Level 3 Communications will release its quarterly report on Wednesday, and the stock has taken investors on a roller-coaster ride throughout the past several years. Yet after a long period of losing money, the company has steadily made progress on reducing its losses, and investors hope that this quarter's report will show that Level 3 earnings are finally starting to approach going positive for the first time in years.

As a telecom services and equipment provider, Level 3 is largely dependent on the willingness of its customers to make capital expenditures to improve their network offerings. Lately, those customers have been stingy with their capital budgets, and that has pressured Level 3's results. Will those trends finally reverse themselves in an improving economic environment? Let's take an early look at what's been happening with Level 3 Communications over the past quarter and what we're likely to see in its report.

Stats on Level 3 Communications

Analyst EPS Estimate

($0.08)

Year-Ago EPS

($0.29)

Revenue Estimate

$1.59 billion

Change From Year-Ago Revenue

0.2%

Earnings Beats in Past 4 Quarters

0


Source: Yahoo!
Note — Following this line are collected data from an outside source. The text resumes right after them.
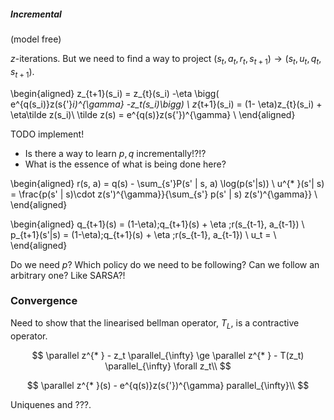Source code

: ##### Incremental

(model free)

$z$-iterations. But we need to find a way to project $(s_t, a_t, r_t, s_{t+1}) \to (s_t, u_t, q_t, s_{t+1})$.

\begin{aligned}
z_{t+1}(s_i) = z_{t}(s_i) -\eta \bigg( e^{q(s_i)}z(s{'}_i)^{\gamma} -z_t(s_i)\bigg) \\
z_{t+1}(s_i) = (1- \eta)z_{t}(s_i) + \eta\tilde z(s_i)\\
\tilde z(s) = e^{q(s)}z(s{'})^{\gamma} \\
\end{aligned}

TODO implement!

- Is there a way to learn $p, q$ incrementally!?!?
- What is the essence of what is being done here?

\begin{aligned}
r(s, a) = q(s) - \sum_{s'}P(s' | s, a) \log(p(s'|s)) \\
u^{* }(s'| s) = \frac{p(s' | s)\cdot z(s')^{\gamma}}{\sum_{s'} p(s' | s) z(s')^{\gamma}}  \\
\end{aligned}

\begin{aligned}
q_{t+1}(s) = (1-\eta)\;q_{t+1}(s) + \eta \;r(s_{t-1}, a_{t-1}) \\
p_{t+1}(s'|s) = (1-\eta)\;q_{t+1}(s) + \eta \;r(s_{t-1}, a_{t-1}) \\
u_t = \\
\end{aligned}

Do we need $p$? Which policy do we need to be following? Can we follow an arbitrary one? Like SARSA?!

### Convergence

Need to show that the linearised bellman operator, $T_{L}$, is a contractive operator.

$$
\parallel z^{* } - z_t \parallel_{\infty} \ge \parallel z^{* } - T(z_t) \parallel_{\infty} \forall z_t\\ 
$$

$$
\parallel z^{* }(s) - e^{q(s)}z(s{'})^{\gamma} parallel_{\infty}\\
$$

Uniquenes and ???.
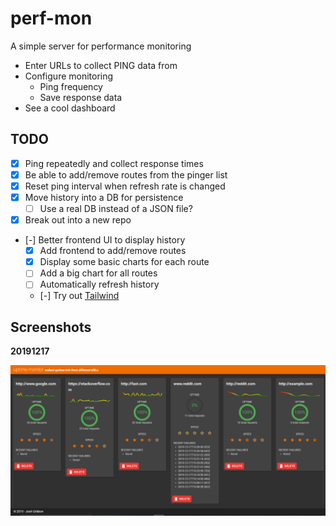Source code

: # perf-mon

A simple server for performance monitoring

* Enter URLs to collect PING data from
* Configure monitoring
  * Ping frequency
  * Save response data
* See a cool dashboard

## TODO

* [x] Ping repeatedly and collect response times
* [x] Be able to add/remove routes from the pinger list
* [x] Reset ping interval when refresh rate is changed
* [x] Move history into a DB for persistence
  * [ ] Use a real DB instead of a JSON file?
* [x] Break out into a new repo
* [-] Better frontend UI to display history
  * [x] Add frontend to add/remove routes
  * [x] Display some basic charts for each route
  * [ ] Add a big chart for all routes
  * [ ] Automatically refresh history
  * [-] Try out [Tailwind](https://github.com/tailwindcss/tailwindcss)

## Screenshots

**20191217**

![screenshot](./screenshot.png "Status as of 20191217")
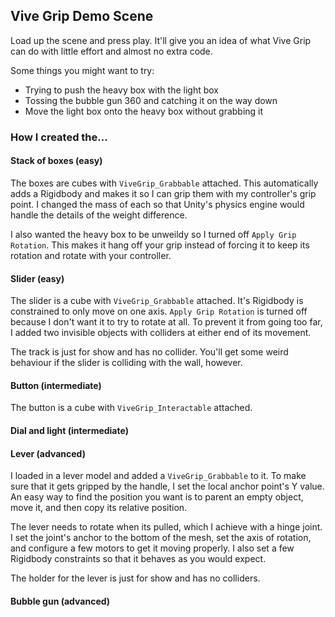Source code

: ## Vive Grip Demo Scene

Load up the scene and press play. It'll give you an idea of what Vive Grip can do with little effort and almost no extra code.

Some things you might want to try:

- Trying to push the heavy box with the light box
- Tossing the bubble gun 360 and catching it on the way down
- Move the light box onto the heavy box without grabbing it

### How I created the...

#### Stack of boxes (easy)

The boxes are cubes with `ViveGrip_Grabbable` attached. This automatically adds a Rigidbody and makes it so I can grip them with my controller's grip point. I changed the mass of each so that Unity's physics engine would handle the details of the weight difference.

I also wanted the heavy box to be unweildy so I turned off `Apply Grip Rotation`. This makes it hang off your grip instead of forcing it to keep its rotation and rotate with your controller.

#### Slider (easy)

The slider is a cube with `ViveGrip_Grabbable` attached. It's Rigidbody is constrained to only move on one axis. `Apply Grip Rotation` is turned off because I don't want it to try to rotate at all. To prevent it from going too far, I added two invisible objects with colliders at either end of its movement.

The track is just for show and has no collider. You'll get some weird behaviour if the slider is colliding with the wall, however.

#### Button (intermediate)

The button is a cube with `ViveGrip_Interactable` attached.

#### Dial and light (intermediate)



#### Lever (advanced)

I loaded in a lever model and added a `ViveGrip_Grabbable` to it. To make sure that it gets gripped by the handle, I set the local anchor point's Y value. An easy way to find the position you want is to parent an empty object, move it, and then copy its relative position.

The lever needs to rotate when its pulled, which I achieve with a hinge joint. I set the joint's anchor to the bottom of the mesh, set the axis of rotation, and configure a few motors to get it moving properly. I also set a few Rigidbody constraints so that it behaves as you would expect.

The holder for the lever is just for show and has no colliders.

#### Bubble gun (advanced)

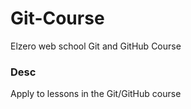 # Git-Course
Elzero web school Git and GitHub Course

### Desc
Apply to lessons in the Git/GitHub  course
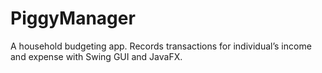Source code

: # PiggyManager
A household budgeting app. Records transactions for individual’s income and expense with Swing GUI and JavaFX.
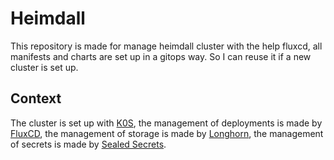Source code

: # Heimdall

This repository is made for manage heimdall cluster with the help fluxcd, all manifests and charts are set up in a gitops way. So I can reuse it if a new cluster is set up.

## Context

The cluster is set up with [K0S](https://k0sproject.io/),
the management of deployments is made by [FluxCD](https://fluxcd.io/),
the management of storage is made by [Longhorn](https://longhorn.io/),
the management of secrets is made by [Sealed Secrets](https://github.com/bitnami-labs/sealed-secrets).
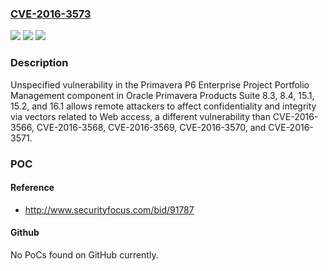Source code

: ### [CVE-2016-3573](https://cve.mitre.org/cgi-bin/cvename.cgi?name=CVE-2016-3573)
![](https://img.shields.io/static/v1?label=Product&message=n%2Fa&color=blue)
![](https://img.shields.io/static/v1?label=Version&message=n%2Fa&color=blue)
![](https://img.shields.io/static/v1?label=Vulnerability&message=n%2Fa&color=brighgreen)

### Description

Unspecified vulnerability in the Primavera P6 Enterprise Project Portfolio Management component in Oracle Primavera Products Suite 8.3, 8.4, 15.1, 15.2, and 16.1 allows remote attackers to affect confidentiality and integrity via vectors related to Web access, a different vulnerability than CVE-2016-3566, CVE-2016-3568, CVE-2016-3569, CVE-2016-3570, and CVE-2016-3571.

### POC

#### Reference
- http://www.securityfocus.com/bid/91787

#### Github
No PoCs found on GitHub currently.

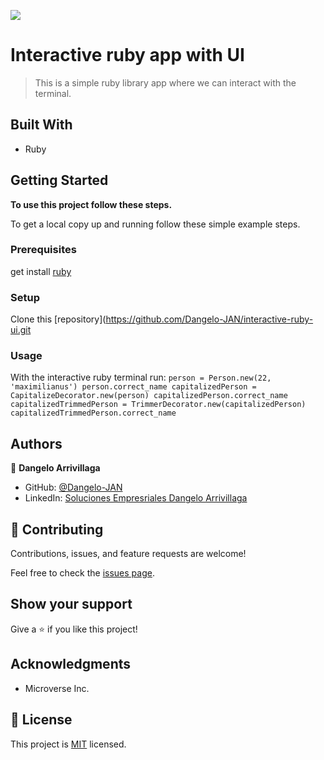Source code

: ![](https://img.shields.io/badge/Microverse-blueviolet)

# Interactive ruby app with UI

> This is a simple ruby library app where we can interact with the terminal.

## Built With

- Ruby


## Getting Started

**To use this project follow these steps.**

To get a local copy up and running follow these simple example steps.

### Prerequisites

get install [ruby](https://www.ruby-lang.org/es/documentation/installation/)
### Setup

Clone this [repository](https://github.com/Dangelo-JAN/interactive-ruby-ui.git

### Usage

With the interactive ruby terminal run:
`person = Person.new(22, 'maximilianus')
  person.correct_name
  capitalizedPerson = CapitalizeDecorator.new(person)
  capitalizedPerson.correct_name
  capitalizedTrimmedPerson = TrimmerDecorator.new(capitalizedPerson)
  capitalizedTrimmedPerson.correct_name`

## Authors

👤 **Dangelo Arrivillaga**

- GitHub: [@Dangelo-JAN](https://github.com/Dangelo-JAN)
- LinkedIn: [Soluciones Empresriales Dangelo Arrivillaga](https://www.linkedin.com/in/soluciones-empresariales-dangelo-arrivillaga-2a144718a/)

## 🤝 Contributing

Contributions, issues, and feature requests are welcome!

Feel free to check the [issues page](../../issues/).

## Show your support

Give a ⭐️ if you like this project!

## Acknowledgments

- Microverse Inc.

## 📝 License

This project is [MIT](./MIT.md) licensed.
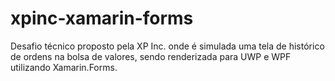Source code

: # xpinc-xamarin-forms
Desafio técnico proposto pela XP Inc. onde é simulada uma tela de histórico de ordens na bolsa de valores, sendo renderizada para UWP e WPF utilizando Xamarin.Forms.
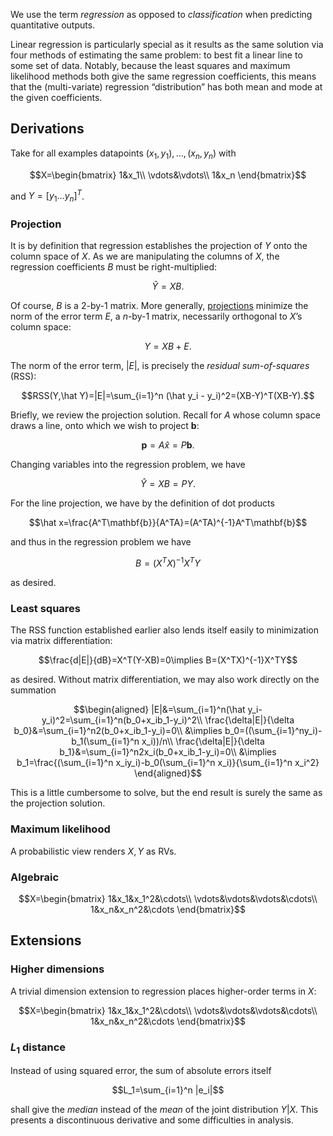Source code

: We use the term *regression* as opposed to *classification* when predicting quantitative outputs.

Linear regression is particularly special as it results as the same solution via four methods of estimating the same problem: to best fit a linear line to some set of data. Notably, because the least squares and maximum likelihood methods both give the same regression coefficients, this means that the (multi-variate) regression “distribution” has both mean and mode at the given coefficients.

## Derivations

Take for all examples datapoints $(x_1,y_1),\ldots,(x_n,y_n)$ with

$$X=\begin{bmatrix}
1&x_1\\
\vdots&\vdots\\
1&x_n
\end{bmatrix}$$

and $Y=[y_1 \ldots y_n]^T$.

### Projection

It is by definition that regression establishes the projection of $Y$ onto the column space of $X$. As we are manipulating the columns of $X$, the regression coefficients $B$ must be right-multiplied:

$$\hat Y=XB.$$

Of course, $B$ is a $2$-by-$1$ matrix. More generally, [projections](projection-matrices) minimize the norm of the error term $E$, a $n$-by-$1$ matrix, necessarily orthogonal to $X$’s column space:

$$Y=XB+E.$$

The norm of the error term, $|E|$, is precisely the *residual sum-of-squares* (RSS):

$$RSS(Y,\hat Y)=|E|=\sum_{i=1}^n (\hat y_i - y_i)^2=(XB-Y)^T(XB-Y).$$

Briefly, we review the projection solution. Recall for $A$ whose column space draws a line, onto which we wish to project $\mathbf{b}$:

$$\mathbf{p}=A\hat x=P\mathbf{b}.$$

Changing variables into the regression problem, we have

$$\hat Y=XB=PY.$$

For the line projection, we have by the definition of dot products

$$\hat x=\frac{A^T\mathbf{b}}{A^TA}=(A^TA)^{-1}A^T\mathbf{b}$$

and thus in the regression problem we have

$$B=(X^TX)^{-1}X^TY$$

as desired.

### Least squares

The RSS function established earlier also lends itself easily to minimization via matrix differentiation:

$$\frac{d|E|}{dB}=X^T(Y-XB)=0\implies B=(X^TX)^{-1}X^TY$$

as desired. Without matrix differentiation, we may also work directly on the summation

$$\begin{aligned}
|E|&=\sum_{i=1}^n(\hat y_i-y_i)^2=\sum_{i=1}^n(b_0+x_ib_1-y_i)^2\\
\frac{\delta|E|}{\delta b_0}&=\sum_{i=1}^n2(b_0+x_ib_1-y_i)=0\\
&\implies b_0=((\sum_{i=1}^ny_i)-b_1(\sum_{i=1}^n x_i))/n\\
\frac{\delta|E|}{\delta b_1}&=\sum_{i=1}^n2x_i(b_0+x_ib_1-y_i)=0\\
&\implies b_1=\frac{(\sum_{i=1}^n x_iy_i)-b_0(\sum_{i=1}^n x_i)}{\sum_{i=1}^n x_i^2}
\end{aligned}$$

This is a little cumbersome to solve, but the end result is surely the same as the projection solution.

### Maximum likelihood

A probabilistic view renders $X,Y$ as RVs.

### Algebraic

$$X=\begin{bmatrix}
1&x_1&x_1^2&\cdots\\
\vdots&\vdots&\vdots&\cdots\\
1&x_n&x_n^2&\cdots
\end{bmatrix}$$

## Extensions

### Higher dimensions

A trivial dimension extension to regression places higher-order terms in $X$:

$$X=\begin{bmatrix}
1&x_1&x_1^2&\cdots\\
\vdots&\vdots&\vdots&\cdots\\
1&x_n&x_n^2&\cdots
\end{bmatrix}$$

### $L_1$ distance

Instead of using squared error, the sum of absolute errors itself

$$L_1=\sum_{i=1}^n |e_i|$$

shall give the *median* instead of the *mean* of the joint distribution $Y|X$. This presents a discontinuous derivative and some difficulties in analysis.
Finance.

How long will Level 3 earnings stay in the red?
In recent months, analysts have gotten more pessimistic about the chances of Level 3 earnings breaking into the black this quarter, doubling their loss estimates for both the June quarter and the full 2013 year. That's kept a lid over the stock's price, although shares have still risen by almost 7% since late April.

Level 3's first-quarter report only emphasized the struggles that the company has had lately. Although the company narrowed its quarterly loss after excluding foreign-exchange factors and other one-time charges, Level 3 reported a slight drop in revenue due largely to weakness in Europe. The company believes that high levels of customer churn will return to their typical levels this year and reiterated its guidance projecting higher growth this year, but the stock didn't respond particularly favorably to the news.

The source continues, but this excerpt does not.